Asli aku bingung. Seumur-umur belum pernah minum jus wortel. Gak suka. Aku lebih suka wortel disayur sop pakek kentang. Pertanyaan si mas kujawab dengan senyuman.

Selain itu, jadi tukang jus juga dituntut punya ingatan yang kuat. Ada pelangganku yang membeli banyak jus setiap Senin sore.

"Mba, jusnya jeruk empat, alpukat dua. Yang jeruk, dua gak pakek gula susunya sedikit, satu gak pakek susu gak pakek es, satu lagi pakek susu aja. Terus yang alpukat satu gak pakek gula gak pakek es, satu lagi gulanya sedikit pakek susu putih."

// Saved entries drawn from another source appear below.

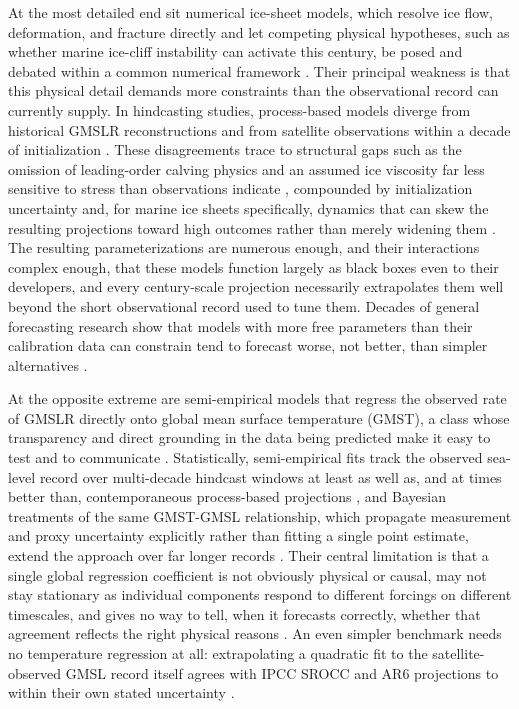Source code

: \documentclass[12pt]{article}
\begin{document}
At the most detailed end sit numerical ice-sheet models, which resolve ice
flow, deformation, and fracture directly and let competing physical
hypotheses, such as whether marine ice-cliff instability can activate this
century, be posed and debated within a common numerical framework
\citep{DeContoP2016,Edwards2019,Morlighem2024}. Their principal weakness
is that this physical detail demands more constraints than the
observational record can currently supply. In hindcasting studies,
process-based models diverge from historical GMSLR reconstructions
\citep{Aschwanden2021} and from satellite observations within a decade of
initialization \citep{Fricker2025}. These disagreements trace to
structural gaps such as the omission of leading-order calving physics
\citep{Fricker2025} and an assumed ice viscosity far less sensitive to
stress than observations indicate \citep{Millstein2022,
GetraerMorlighem2025}, compounded by initialization uncertainty and, for
marine ice sheets specifically, dynamics that can skew the resulting
projections toward high outcomes rather than merely widening them
\citep{Robel2019}. The resulting parameterizations are numerous enough,
and their interactions complex enough, that these models function largely
as black boxes even to their developers, and every century-scale
projection necessarily extrapolates them well beyond the short
observational record used to tune them. Decades of general forecasting
research show that
models with more free parameters than their calibration data can
constrain tend to forecast worse, not better, than simpler alternatives
\citep{Green2015}.

At the opposite extreme are semi-empirical models that regress the
observed rate of GMSLR directly onto global mean surface temperature
(GMST), a class whose transparency and direct grounding in the data being
predicted make it easy to test and to communicate \citep{Rahmstorf2007,
Vermeer2009}. Statistically, semi-empirical fits track the observed
sea-level record over multi-decade hindcast windows at least as well as,
and at times better than, contemporaneous process-based projections
\citep{Rahmstorf2012}, and
Bayesian treatments of the same GMST-GMSL relationship, which propagate
measurement and proxy uncertainty explicitly rather than fitting a single
point estimate, extend the approach over far longer records
\citep{Kopp2016}. Their central limitation is that a single global
regression coefficient is not obviously physical or causal, may not stay
stationary as individual components respond to different forcings on
different timescales, and gives no way to tell, when it forecasts
correctly, whether that agreement reflects the right physical reasons
\citep{Church2013}. An even simpler benchmark needs no temperature
regression at all: extrapolating a quadratic fit to the
satellite-observed GMSL record itself agrees with IPCC SROCC and AR6
projections to within their own stated uncertainty \citep{Nerem2022}.
\end{document}
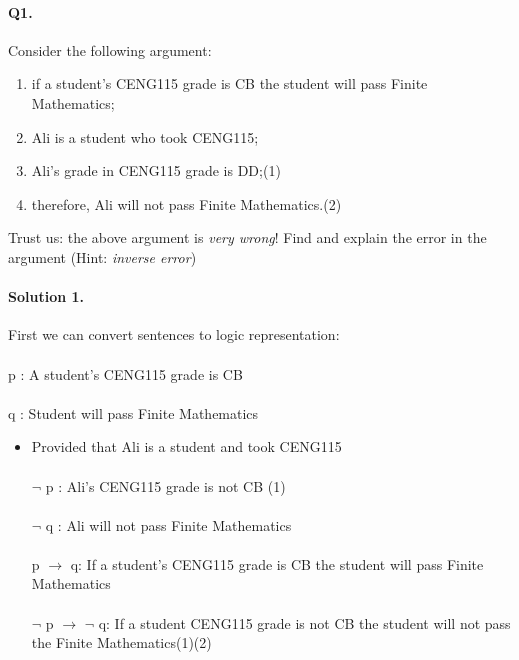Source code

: \documentclass[11pt]{article}
\begin{document}
\pagestyle{myheadings}

\paragraph{Q1.} Consider the following argument:
\begin{enumerate}
\item if a student's CENG115 grade is CB the student will pass Finite Mathematics;
\item Ali is a student who took CENG115;
\item Ali's grade in CENG115 grade is DD;(1)
\item therefore, Ali will not pass Finite Mathematics.(2)
\end{enumerate}
Trust us: the above argument is \emph{very wrong}! Find and explain the error
in the argument (Hint: \emph{inverse error})

\paragraph{Solution 1.} First we can convert sentences to logic representation:
\paragraph{}p				 : A student's CENG115 grade is CB
\paragraph{}q				 : Student will pass Finite Mathematics\\
\begin{itemize}
\item{Provided that Ali is a student and took CENG115}
\paragraph{}$\neg$ p : Ali's CENG115 grade is not CB (1)
\paragraph{}$\neg$ q :	Ali will not pass Finite Mathematics
\paragraph{}p $\rightarrow$ q: If a student's CENG115 grade is CB the student will pass Finite Mathematics
\paragraph{}$\neg$ p $\rightarrow$ $\neg$ q: If a student CENG115 grade is not CB the student will not pass the Finite Mathematics(1)(2)
\end{itemize}
\end{document}
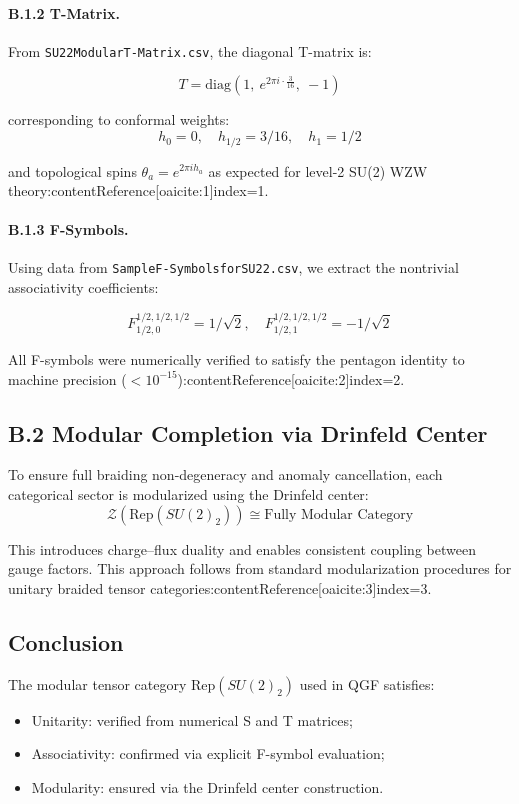 \documentclass[11pt]{article}
\def\_{}
\def\frac#1#2{#1/#2}
\def\left{}
\def\right{}
\begin{document}
\paragraph{B.1.2 T-Matrix.}  
From \texttt{SU\_2\_\_2\_Modular\_T-Matrix.csv}, the diagonal T-matrix is:

\[
T = \mathrm{diag}\left(1,\ e^{2\pi i \cdot \tfrac{3}{16}},\ -1\right)
\]

corresponding to conformal weights:
\[
h_0 = 0,\quad h_{1/2} = \frac{3}{16},\quad h_1 = \frac{1}{2}
\]

and topological spins \( \theta_a = e^{2\pi i h_a} \) as expected for level-2 SU(2) WZW theory:contentReference[oaicite:1]{index=1}.

\paragraph{B.1.3 F-Symbols.}  
Using data from \texttt{Sample\_F-Symbols\_for\_SU\_2\_\_2.csv}, we extract the nontrivial associativity coefficients:

\[
F^{\frac{1}{2}, \frac{1}{2}, \frac{1}{2}}_{\frac{1}{2}, 0} = \frac{1}{\sqrt{2}}, \quad
F^{\frac{1}{2}, \frac{1}{2}, \frac{1}{2}}_{\frac{1}{2}, 1} = -\frac{1}{\sqrt{2}}
\]

All F-symbols were numerically verified to satisfy the pentagon identity to machine precision (\( <10^{-15} \)):contentReference[oaicite:2]{index=2}.

\subsection*{B.2 Modular Completion via Drinfeld Center}

To ensure full braiding non-degeneracy and anomaly cancellation, each categorical sector is modularized using the Drinfeld center:
\[
\mathcal{Z}(\text{Rep}(SU(2)_2)) \cong \text{Fully Modular Category}
\]

This introduces charge–flux duality and enables consistent coupling between gauge factors. This approach follows from standard modularization procedures for unitary braided tensor categories:contentReference[oaicite:3]{index=3}.

\subsection*{Conclusion}

The modular tensor category \( \text{Rep}(SU(2)_2) \) used in QGF satisfies:
\begin{itemize}
  \item Unitarity: verified from numerical S and T matrices;
  \item Associativity: confirmed via explicit F-symbol evaluation;
  \item Modularity: ensured via the Drinfeld center construction.
\end{itemize}
\end{document}
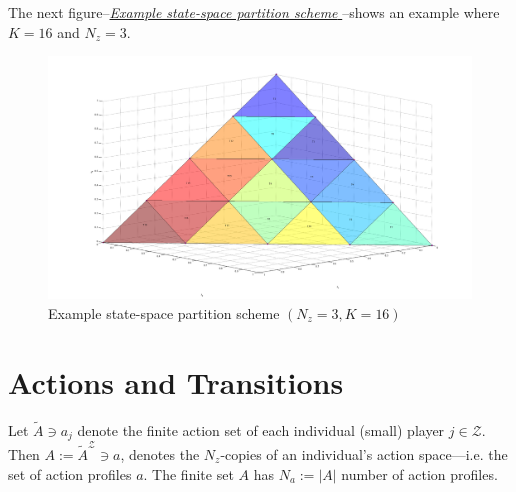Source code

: \documentclass[a4paper,10pt,english]{sphinxmanual}
\begin{document}
The next figure--{\hyperref[statespace:figure-partition]{\emph{Example state-space partition scheme }}}--shows an example where $K = 16$ and $N_z = 3$.
\begin{figure}[htbp]
\centering
\capstart

\includegraphics[width=0.900\linewidth]{partition.png}
\caption{Example state-space partition scheme $(N_z = 3, K = 16)$}\label{statespace:figure-partition}\end{figure}


\chapter{Actions and Transitions}
\label{actions_transitions::doc}\label{actions_transitions:actions-and-transitions}
Let $\tilde{A} \ni a_{j}$ denote the finite action set of each individual (small)
player $j \in \mathcal{Z}$. Then $A := \tilde{A}^{\mathcal{Z}} \ni a$, denotes the
$N_{z}$-copies of an individual's action space---i.e. the set of action
profiles $a$. The finite  set $A$ has $N_{a} := |A|$ number of
action profiles.
\end{document}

Pertama kali bapak ini pesan, aku harus bolak-balik nanya. Selanjutnya, setiap Senin sore aku menyediakan kertas, khusus buat mencatat pesanan si bapak.

Di lain waktu ada ibu separuh baya beli jus nanas. Aku paling malas bikin jus nanas, karena harus mengupas kulitnya yang keras dan membuang mata-matanya. Rempong.

Setelah buah nanas bersih, kupotong bagian batang tengahnya. Si ibu yang tadinya duduk langsung berdiri, "Mba, bonggolnya jangan dibuang, sayang. Ada kandungan bromelinnya, bagus buat pencernaan."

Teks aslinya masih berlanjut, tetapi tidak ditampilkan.